The company reported revenue and adjusted earnings that came in better than expected causing shares to pop about 10% in after-hours trading on Tuesday.
For the quarter ended May 30th, Micron reported earnings of $1.05 per share, excluding certain items. This is compared to 79 cents per share that was expected by analysts, according to Refinitiv. Revenue reported was $4.79 billion while analysts had been expecting $4.69 billion according to Refinitiv.
The company also revealed that revenue had declined 39 YOY for the quarter and that Huawei, represented 13% of the company’s revenue in the first six months of the 2019 fiscal year.
“To ensure compliance Micron immediately suspended shipments to Huawei and began a review of Micron products sold to Huawei to determine whether they are subject to the imposed restrictions,” Micron CEO Sanjay Mehrotra stated on the earnings call.

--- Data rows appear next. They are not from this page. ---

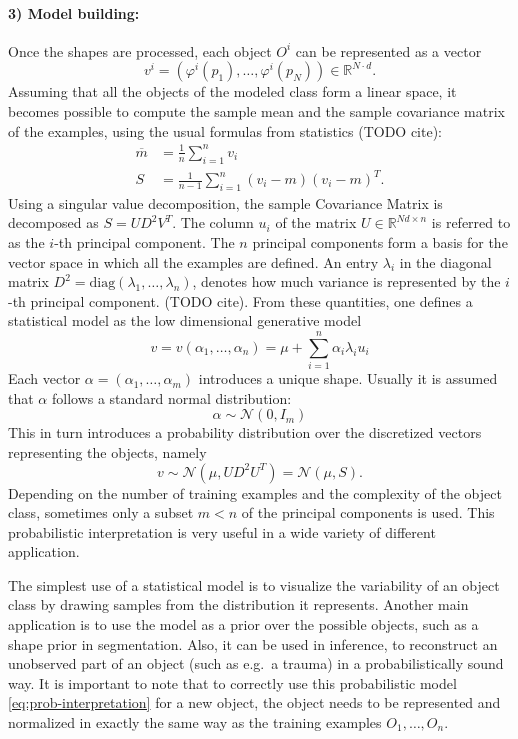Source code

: \documentclass{InsightArticle}
\def\R{\mathds{R}} %
\begin{document}
\paragraph{3) Model building:}
Once the shapes are processed, each object $O^i$ can be
represented as a vector 
\[
v^i = (\varphi^i(p_1), \ldots, \varphi^i(p_N)) \in \R^{N\cdot d}.  
\]
 Assuming that all the
objects of the modeled class form a linear space, it
becomes possible to compute the sample mean and the sample covariance matrix
of the examples, using the usual formulas from statistics (TODO cite):
\begin{equation}
 \begin{split}
   \overline{m} & = \frac{1}{n} \sum_{i=1}^n v_i \\
   S &= \frac{1}{n-1} \sum_{i=1}^n (v_i -m) (v_i - m)^T.
   \end{split}
\end{equation}
Using a singular value decomposition, the sample Covariance Matrix is decomposed
as $S=UD^2V^T$. The column $u_i$ of the 
matrix $U \in \R^{Nd \times n}$ is referred to as the $i$-th principal component.
The $n$ principal components form a basis for the vector space in which all the examples are defined. 
An entry $\lambda_i$ in the diagonal matrix $D^2 = \text{diag}(\lambda_1, \ldots, \lambda_n)$,  denotes how much variance is represented by the $i$-th principal component. (TODO cite).
From these quantities, one defines a statistical model as the low dimensional generative model
\[
v = v(\alpha_1, \ldots, \alpha_n) = \mu  + \sum_{i=1}^n \alpha_i \lambda_i u_i
\]
Each vector $\alpha = (\alpha_1, \ldots, \alpha_m)$ introduces a unique shape. 
Usually it is assumed that $\alpha$ follows a standard normal distribution: 
\begin{equation} \label{eq:coeff-normal-assumption}
\alpha  \sim \mathcal{N}(0, I_m)
\end{equation}
This in turn introduces a probability distribution over the discretized vectors representing the objects, namely 
\begin{equation} \label{eq:prob-interpretation}
v \sim \mathcal{N}(\mu, UD^2U^T) = \mathcal{N}(\mu, S).
\end{equation}
Depending on the number of training examples and the complexity of the object class, sometimes only a subset $m < n$ of the principal components is used. 
This probabilistic interpretation is very useful in a wide variety of different application. 

The simplest use of a statistical model is to visualize the variability
of an object class by drawing samples from the distribution it
represents.  Another main application is to use the model as a prior
over the possible objects, such as a shape prior in segmentation.
Also, it can be used in inference, to reconstruct an unobserved part
of an object (such as e.g.\ a trauma) in a probabilistically sound
way.  It is important to note that to correctly use this probabilistic
model \eqref{eq:prob-interpretation} for a new object, the object
needs to be represented and normalized in exactly the same way as the
training examples $O_1, \ldots, O_n$.
\end{document}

“Through this review we determined that we could lawfully resume shipping a subset of current products because they are not subject to export administration regulations and entity list restrictions. We have started shipping some orders of those products to Huawei in the last two weeks,” he added.
David Zinsner, the company’s CFO said that sales of DRAM and NAND products were both hit by the Huawei restrictions in the quarter.
“if Huawei continues to be on the entity list, then in fiscal year [2020] as well, we would have an impact compared to what our revenue with Huawei would have been if they were not on the entity listing,” Mehrotra also said.
JPMorgan Chase analysts led by Harlan Sur had recently lowered their estimates.
“While we continue to expect a 2H19 recovery in demand (we are getting more confident around cloud spending reacceleration starting in September), we acknowledge the shape of the recovery may be negatively impacted by trade tensions with potential demand destruction in consumer segments. Moreover, replacing bits sold to Huawei may take some time to normalize on substitution effects,” the analysts wrote.
The firm has an “overweight” rating on the stock.
Disclaimer: We have no position in Micron Technology, Inc. (NASDAQ: MU) have not been compensated for this article.